Task description — Return the listing exactly as it appears, but strip out the images.

------------------------------------------------------------------------

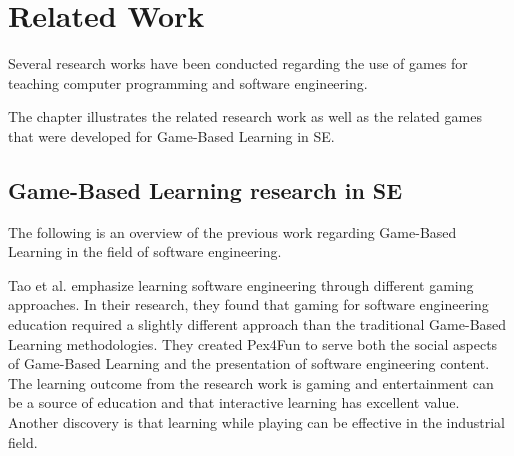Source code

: \section[Related Work]{Related Work}
\label{sec:Related Work}

Several research works have been conducted regarding the use of games for teaching computer programming and software engineering.

The chapter illustrates the related research work as well as the related games that were developed for Game-Based Learning in SE.

\subsection{Game-Based Learning research in SE}
The following is an overview of the previous work regarding Game-Based Learning in the field of software engineering.

Tao et al. \cite{educational} emphasize learning software engineering through different gaming approaches. In their research, they found that gaming for software engineering education required a slightly different approach than the traditional Game-Based Learning methodologies. They created Pex4Fun to serve both the social aspects of Game-Based Learning and the presentation of software engineering content. The learning outcome from the research work is gaming and entertainment can be a source of education and that interactive learning has excellent value. Another discovery is that learning while playing can be effective in the industrial field.

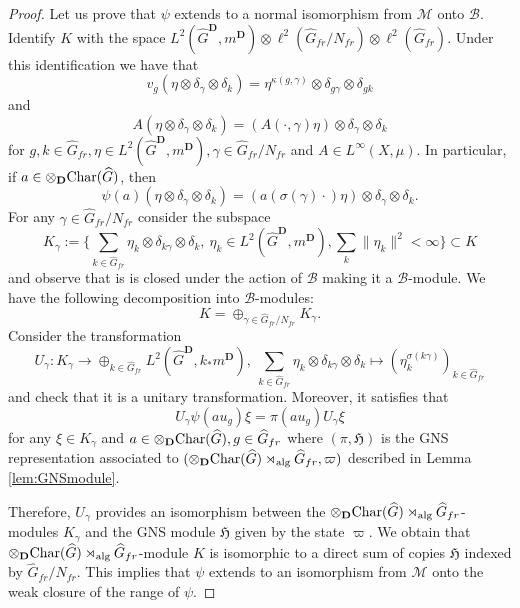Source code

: \documentclass[a4paper,12pt]{amsart}
\numberwithin{equation}{section}
\theoremstyle{definition}
\DeclareMathOperator{\alg}{alg}
\newcommand{\scrB}{\mathscr B}
\newcommand{\Ch}{\textup{Char}}
\newcommand{\D}{\mathbf D}
\newcommand{\fH}{\mathfrak H}
\newcommand{\ga}{\gamma}
\newcommand{\scrM}{\mathscr M}
\newcommand{\ot}{\otimes}\newcommand{\otmin}{\otimes_{\text{min}}}
\newcommand{\wh}{\widehat}
\begin{document}
\begin{proof}
Let us prove that $\psi$ extends to a normal isomorphism from $\scrM$ onto $\scrB.$
Identify $K$ with the space $L^2({\wh G}^\D,m^\D)\ot \ell^2(\wh G_{fr}/N_{fr})\ot \ell^2(\wh G_{fr})$.
Under this identification we have that 
$$v_g(\eta\ot \delta_\ga\ot \delta_k) = \eta^{\kappa(g,\ga)} \ot \delta_{g\ga}\ot \delta_{gk}$$
and 
$$A(\eta\ot \delta_\ga\ot \delta_k) = (A(\cdot, \ga)\eta )\ot \delta_\ga\ot \delta_k$$
for $g,k\in \wh G_{fr}, \eta\in L^2({\wh G}^\D,m^\D), \ga\in \wh G_{fr}/N_{fr}$ and $A\in L^\infty(X,\mu).$
In particular, if $a\in \ot_\D \Ch(\wh G)$, then 
\begin{equation}\label{equa:A-module}\psi(a)(\eta\ot \delta_\ga\ot \delta_k) = (a(\sigma(\ga)\cdot )\eta )\ot \delta_\ga\ot \delta_k.\end{equation}
For any $\ga\in \wh G_{fr}/N_{fr}$ consider the subspace 
$$K_\ga:=  \{ \sum_{k\in \wh G_{fr}} \eta_k \ot \delta_{k\ga} \ot \delta_k , \ \eta_k\in L^2({\wh G}^\D,m^\D) , \sum_k  \| \eta_k\|^2<\infty \} \subset K $$
and observe that is is closed under the action of $\scrB$ making it a $\scrB$-module.
We have the following decomposition into $\scrB$-modules:
$$K=\oplus_{\ga\in \wh G_{fr}/N_{fr}} K_\ga.$$
Consider the transformation 
$$U_\ga: K_\ga \to \oplus_{k\in\wh G_{fr}} L^2({\wh G}^\D, k_*m^\D), \ \sum_{k\in\wh G_{fr}}\eta_k\ot\delta_{k\ga}\ot\delta_k \mapsto (\eta_{k} ^{\sigma(k\ga)})_{k\in\wh G_{fr}}$$
and check that it is a unitary transformation.
Moreover, it satisfies that 
$$U_\ga \psi(au_g) \xi =\pi( a u_g) U_\ga \xi$$ for any $\xi\in K_\ga$ and $a\in \ot_\D \Ch(\wh G), g\in\wh G_{fr}$ where $(\pi,\fH)$ is the GNS representation associated to $(\ot_\D\Ch(\wh G)\rtimes_{\alg}\wh G_{fr},\varpi)$ described in Lemma \ref{lem:GNSmodule}.

Therefore, $U_\ga$ provides an isomorphism between the $\ot_\D \Ch(\wh G)\rtimes_{\alg} \wh G_{fr}$-modules $K_\ga$ and the GNS module $\fH$ given by the state $\varpi$.
We obtain that $\ot_\D\Ch(\wh G)\rtimes_{\alg}\wh G_{fr}$-module $K$ is isomorphic to a direct sum of copies $\fH$ indexed by $\wh G_{fr}/N_{fr}$. 
This implies that $\psi$ extends to an isomorphism from $\scrM$ onto the weak closure of the range of $\psi.$


\end{proof}
\end{document}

------------------------------------------------------------------------

Problem solution —
Source code

: \section[Related Work]{Related Work}
\label{sec:Related Work}

Several research works have been conducted regarding the use of games for teaching computer programming and software engineering.

The chapter illustrates the related research work as well as the related games that were developed for Game-Based Learning in SE.

\subsection{Game-Based Learning research in SE}
The following is an overview of the previous work regarding Game-Based Learning in the field of software engineering.

Tao et al. \cite{educational} emphasize learning software engineering through different gaming approaches. In their research, they found that gaming for software engineering education required a slightly different approach than the traditional Game-Based Learning methodologies. They created Pex4Fun to serve both the social aspects of Game-Based Learning and the presentation of software engineering content. The learning outcome from the research work is gaming and entertainment can be a source of education and that interactive learning has excellent value. Another discovery is that learning while playing can be effective in the industrial field.

Source code

: \documentclass[a4paper,12pt]{amsart}
\numberwithin{equation}{section}
\theoremstyle{definition}
\DeclareMathOperator{\alg}{alg}
\newcommand{\scrB}{\mathscr B}
\newcommand{\Ch}{\textup{Char}}
\newcommand{\D}{\mathbf D}
\newcommand{\fH}{\mathfrak H}
\newcommand{\ga}{\gamma}
\newcommand{\scrM}{\mathscr M}
\newcommand{\ot}{\otimes}\newcommand{\otmin}{\otimes_{\text{min}}}
\newcommand{\wh}{\widehat}
\begin{document}
\begin{proof}
Let us prove that $\psi$ extends to a normal isomorphism from $\scrM$ onto $\scrB.$
Identify $K$ with the space $L^2({\wh G}^\D,m^\D)\ot \ell^2(\wh G_{fr}/N_{fr})\ot \ell^2(\wh G_{fr})$.
Under this identification we have that 
$$v_g(\eta\ot \delta_\ga\ot \delta_k) = \eta^{\kappa(g,\ga)} \ot \delta_{g\ga}\ot \delta_{gk}$$
and 
$$A(\eta\ot \delta_\ga\ot \delta_k) = (A(\cdot, \ga)\eta )\ot \delta_\ga\ot \delta_k$$
for $g,k\in \wh G_{fr}, \eta\in L^2({\wh G}^\D,m^\D), \ga\in \wh G_{fr}/N_{fr}$ and $A\in L^\infty(X,\mu).$
In particular, if $a\in \ot_\D \Ch(\wh G)$, then 
\begin{equation}\label{equa:A-module}\psi(a)(\eta\ot \delta_\ga\ot \delta_k) = (a(\sigma(\ga)\cdot )\eta )\ot \delta_\ga\ot \delta_k.\end{equation}
For any $\ga\in \wh G_{fr}/N_{fr}$ consider the subspace 
$$K_\ga:=  \{ \sum_{k\in \wh G_{fr}} \eta_k \ot \delta_{k\ga} \ot \delta_k , \ \eta_k\in L^2({\wh G}^\D,m^\D) , \sum_k  \| \eta_k\|^2<\infty \} \subset K $$
and observe that is is closed under the action of $\scrB$ making it a $\scrB$-module.
We have the following decomposition into $\scrB$-modules:
$$K=\oplus_{\ga\in \wh G_{fr}/N_{fr}} K_\ga.$$
Consider the transformation 
$$U_\ga: K_\ga \to \oplus_{k\in\wh G_{fr}} L^2({\wh G}^\D, k_*m^\D), \ \sum_{k\in\wh G_{fr}}\eta_k\ot\delta_{k\ga}\ot\delta_k \mapsto (\eta_{k} ^{\sigma(k\ga)})_{k\in\wh G_{fr}}$$
and check that it is a unitary transformation.
Moreover, it satisfies that 
$$U_\ga \psi(au_g) \xi =\pi( a u_g) U_\ga \xi$$ for any $\xi\in K_\ga$ and $a\in \ot_\D \Ch(\wh G), g\in\wh G_{fr}$ where $(\pi,\fH)$ is the GNS representation associated to $(\ot_\D\Ch(\wh G)\rtimes_{\alg}\wh G_{fr},\varpi)$ described in Lemma \ref{lem:GNSmodule}.

Therefore, $U_\ga$ provides an isomorphism between the $\ot_\D \Ch(\wh G)\rtimes_{\alg} \wh G_{fr}$-modules $K_\ga$ and the GNS module $\fH$ given by the state $\varpi$.
We obtain that $\ot_\D\Ch(\wh G)\rtimes_{\alg}\wh G_{fr}$-module $K$ is isomorphic to a direct sum of copies $\fH$ indexed by $\wh G_{fr}/N_{fr}$. 
This implies that $\psi$ extends to an isomorphism from $\scrM$ onto the weak closure of the range of $\psi.$


\end{proof}
\end{document}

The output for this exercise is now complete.